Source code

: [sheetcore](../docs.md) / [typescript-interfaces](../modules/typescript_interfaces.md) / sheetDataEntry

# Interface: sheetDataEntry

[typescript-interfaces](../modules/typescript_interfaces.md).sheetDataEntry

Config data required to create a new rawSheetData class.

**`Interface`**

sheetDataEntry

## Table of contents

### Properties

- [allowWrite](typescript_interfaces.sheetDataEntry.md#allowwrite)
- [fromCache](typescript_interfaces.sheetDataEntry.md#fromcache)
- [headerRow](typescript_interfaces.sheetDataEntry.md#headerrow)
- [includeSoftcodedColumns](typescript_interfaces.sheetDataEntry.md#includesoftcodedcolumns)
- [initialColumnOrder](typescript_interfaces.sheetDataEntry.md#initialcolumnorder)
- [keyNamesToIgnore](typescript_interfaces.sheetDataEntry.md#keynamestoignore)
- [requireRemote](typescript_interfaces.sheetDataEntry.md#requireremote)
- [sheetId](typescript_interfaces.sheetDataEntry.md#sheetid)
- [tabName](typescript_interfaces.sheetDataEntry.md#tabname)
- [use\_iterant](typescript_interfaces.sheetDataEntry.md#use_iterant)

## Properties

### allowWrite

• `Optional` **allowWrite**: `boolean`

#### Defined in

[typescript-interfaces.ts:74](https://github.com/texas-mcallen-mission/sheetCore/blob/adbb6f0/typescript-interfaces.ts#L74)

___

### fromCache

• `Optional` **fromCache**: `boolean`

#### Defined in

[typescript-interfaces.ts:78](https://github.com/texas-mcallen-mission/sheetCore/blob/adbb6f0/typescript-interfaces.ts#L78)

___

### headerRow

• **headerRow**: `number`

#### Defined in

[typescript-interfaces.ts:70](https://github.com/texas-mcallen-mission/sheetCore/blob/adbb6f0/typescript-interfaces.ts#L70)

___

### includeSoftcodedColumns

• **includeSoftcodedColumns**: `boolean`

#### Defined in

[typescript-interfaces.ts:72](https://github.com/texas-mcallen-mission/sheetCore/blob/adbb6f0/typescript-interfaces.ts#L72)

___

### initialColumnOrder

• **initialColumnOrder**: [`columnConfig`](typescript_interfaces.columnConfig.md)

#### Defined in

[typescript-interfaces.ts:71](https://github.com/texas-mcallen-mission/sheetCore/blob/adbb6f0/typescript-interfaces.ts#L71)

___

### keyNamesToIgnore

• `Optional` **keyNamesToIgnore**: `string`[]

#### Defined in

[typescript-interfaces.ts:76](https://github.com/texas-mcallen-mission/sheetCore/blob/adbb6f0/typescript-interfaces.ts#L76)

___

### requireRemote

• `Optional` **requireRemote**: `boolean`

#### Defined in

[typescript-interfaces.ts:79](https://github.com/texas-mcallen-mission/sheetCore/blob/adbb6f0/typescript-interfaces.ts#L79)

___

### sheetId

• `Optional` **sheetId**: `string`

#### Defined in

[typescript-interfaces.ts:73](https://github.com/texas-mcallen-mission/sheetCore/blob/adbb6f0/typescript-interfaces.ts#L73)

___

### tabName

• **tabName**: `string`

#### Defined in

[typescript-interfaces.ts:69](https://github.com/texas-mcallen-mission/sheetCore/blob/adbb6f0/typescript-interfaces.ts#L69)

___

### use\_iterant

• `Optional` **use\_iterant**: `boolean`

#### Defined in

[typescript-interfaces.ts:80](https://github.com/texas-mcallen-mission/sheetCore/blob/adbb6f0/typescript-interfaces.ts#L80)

□ □ □ □ □

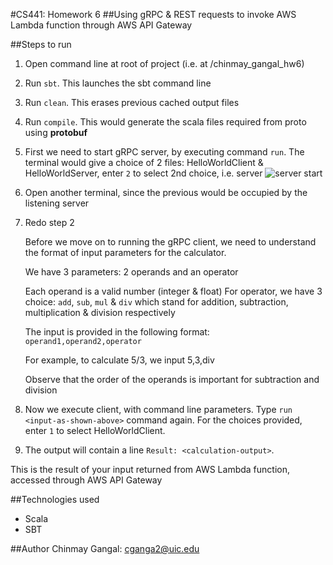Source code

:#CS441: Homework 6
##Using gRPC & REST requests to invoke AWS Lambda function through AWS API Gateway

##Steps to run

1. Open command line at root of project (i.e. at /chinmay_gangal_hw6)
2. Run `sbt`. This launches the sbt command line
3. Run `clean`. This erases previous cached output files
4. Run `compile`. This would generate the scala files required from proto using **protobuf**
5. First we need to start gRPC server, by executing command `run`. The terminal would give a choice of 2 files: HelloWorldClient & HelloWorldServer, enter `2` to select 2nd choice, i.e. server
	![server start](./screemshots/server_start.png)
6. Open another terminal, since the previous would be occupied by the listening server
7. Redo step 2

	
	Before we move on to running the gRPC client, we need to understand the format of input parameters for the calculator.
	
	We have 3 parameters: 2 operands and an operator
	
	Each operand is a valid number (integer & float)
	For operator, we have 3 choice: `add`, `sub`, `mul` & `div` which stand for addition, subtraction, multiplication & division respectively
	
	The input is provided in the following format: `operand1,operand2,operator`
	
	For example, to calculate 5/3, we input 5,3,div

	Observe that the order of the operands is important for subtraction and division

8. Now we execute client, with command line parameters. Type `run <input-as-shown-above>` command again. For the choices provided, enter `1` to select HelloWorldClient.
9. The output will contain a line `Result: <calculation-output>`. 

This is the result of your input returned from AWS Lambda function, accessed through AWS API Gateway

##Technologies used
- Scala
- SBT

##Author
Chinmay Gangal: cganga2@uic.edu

□ □ □ □ □

Look through the data above for the string "server" and copy every line where it appears.

5. First we need to start gRPC server, by executing command `run`. The terminal would give a choice of 2 files: HelloWorldClient & HelloWorldServer, enter `2` to select 2nd choice, i.e. server
	![server start](./screemshots/server_start.png)
6. Open another terminal, since the previous would be occupied by the listening server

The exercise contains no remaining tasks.